» Recorded data:

####################

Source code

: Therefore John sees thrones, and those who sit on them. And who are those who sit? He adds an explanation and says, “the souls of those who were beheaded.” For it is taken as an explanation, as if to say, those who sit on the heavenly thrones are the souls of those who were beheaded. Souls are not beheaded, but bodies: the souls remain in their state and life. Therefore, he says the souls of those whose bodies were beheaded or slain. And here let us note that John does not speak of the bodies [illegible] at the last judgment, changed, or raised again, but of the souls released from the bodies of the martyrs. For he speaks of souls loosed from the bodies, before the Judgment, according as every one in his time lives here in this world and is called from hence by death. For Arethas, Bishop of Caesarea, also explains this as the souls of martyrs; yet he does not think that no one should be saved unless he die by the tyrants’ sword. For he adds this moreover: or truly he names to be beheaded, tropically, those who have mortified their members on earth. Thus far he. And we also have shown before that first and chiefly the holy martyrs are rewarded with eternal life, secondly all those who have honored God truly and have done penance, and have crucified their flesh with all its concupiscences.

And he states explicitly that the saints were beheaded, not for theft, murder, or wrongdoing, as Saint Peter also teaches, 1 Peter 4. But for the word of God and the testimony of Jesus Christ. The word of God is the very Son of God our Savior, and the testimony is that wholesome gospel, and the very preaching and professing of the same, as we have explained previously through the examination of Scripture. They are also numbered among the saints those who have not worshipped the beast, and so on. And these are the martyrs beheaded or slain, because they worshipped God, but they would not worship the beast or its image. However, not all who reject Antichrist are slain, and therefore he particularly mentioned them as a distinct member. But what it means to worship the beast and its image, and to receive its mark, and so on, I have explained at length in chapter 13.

####################

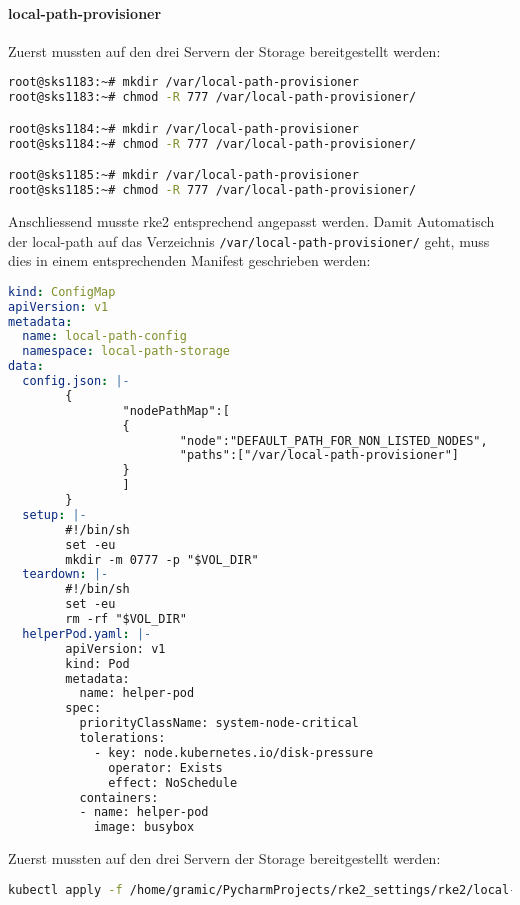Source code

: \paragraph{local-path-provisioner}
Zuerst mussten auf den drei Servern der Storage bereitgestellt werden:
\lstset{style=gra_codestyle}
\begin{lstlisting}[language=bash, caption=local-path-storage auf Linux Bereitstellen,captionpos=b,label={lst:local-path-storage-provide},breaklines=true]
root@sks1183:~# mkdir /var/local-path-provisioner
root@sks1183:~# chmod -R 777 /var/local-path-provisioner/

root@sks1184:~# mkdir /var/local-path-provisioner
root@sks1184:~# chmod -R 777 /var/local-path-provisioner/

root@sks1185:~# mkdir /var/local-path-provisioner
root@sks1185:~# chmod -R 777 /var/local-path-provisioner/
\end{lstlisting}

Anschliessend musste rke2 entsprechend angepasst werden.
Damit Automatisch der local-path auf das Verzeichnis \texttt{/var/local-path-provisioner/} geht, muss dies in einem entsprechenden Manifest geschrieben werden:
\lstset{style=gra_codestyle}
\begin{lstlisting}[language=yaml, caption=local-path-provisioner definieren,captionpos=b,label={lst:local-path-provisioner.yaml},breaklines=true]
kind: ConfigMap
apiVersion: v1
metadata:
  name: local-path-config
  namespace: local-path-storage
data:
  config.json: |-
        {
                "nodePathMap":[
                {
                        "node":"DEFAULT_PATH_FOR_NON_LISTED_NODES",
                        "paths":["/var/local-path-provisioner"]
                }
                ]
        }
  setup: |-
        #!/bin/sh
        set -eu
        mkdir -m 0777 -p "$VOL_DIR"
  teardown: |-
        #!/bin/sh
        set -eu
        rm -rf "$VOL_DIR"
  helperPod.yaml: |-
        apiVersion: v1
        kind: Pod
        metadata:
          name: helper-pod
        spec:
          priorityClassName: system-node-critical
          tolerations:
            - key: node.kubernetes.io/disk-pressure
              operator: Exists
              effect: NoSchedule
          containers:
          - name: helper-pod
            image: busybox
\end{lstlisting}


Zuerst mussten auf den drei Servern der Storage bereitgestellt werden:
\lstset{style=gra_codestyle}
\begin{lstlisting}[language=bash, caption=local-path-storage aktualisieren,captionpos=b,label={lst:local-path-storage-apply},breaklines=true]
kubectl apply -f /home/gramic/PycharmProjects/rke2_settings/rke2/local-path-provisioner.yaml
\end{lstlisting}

####################

» Exercise aim: For every line in the listing above that mentions the word "yaml", make a copy.

» Answer space:
\begin{lstlisting}[language=yaml, caption=local-path-provisioner definieren,captionpos=b,label={lst:local-path-provisioner.yaml},breaklines=true]
  helperPod.yaml: |-
kubectl apply -f /home/gramic/PycharmProjects/rke2_settings/rke2/local-path-provisioner.yaml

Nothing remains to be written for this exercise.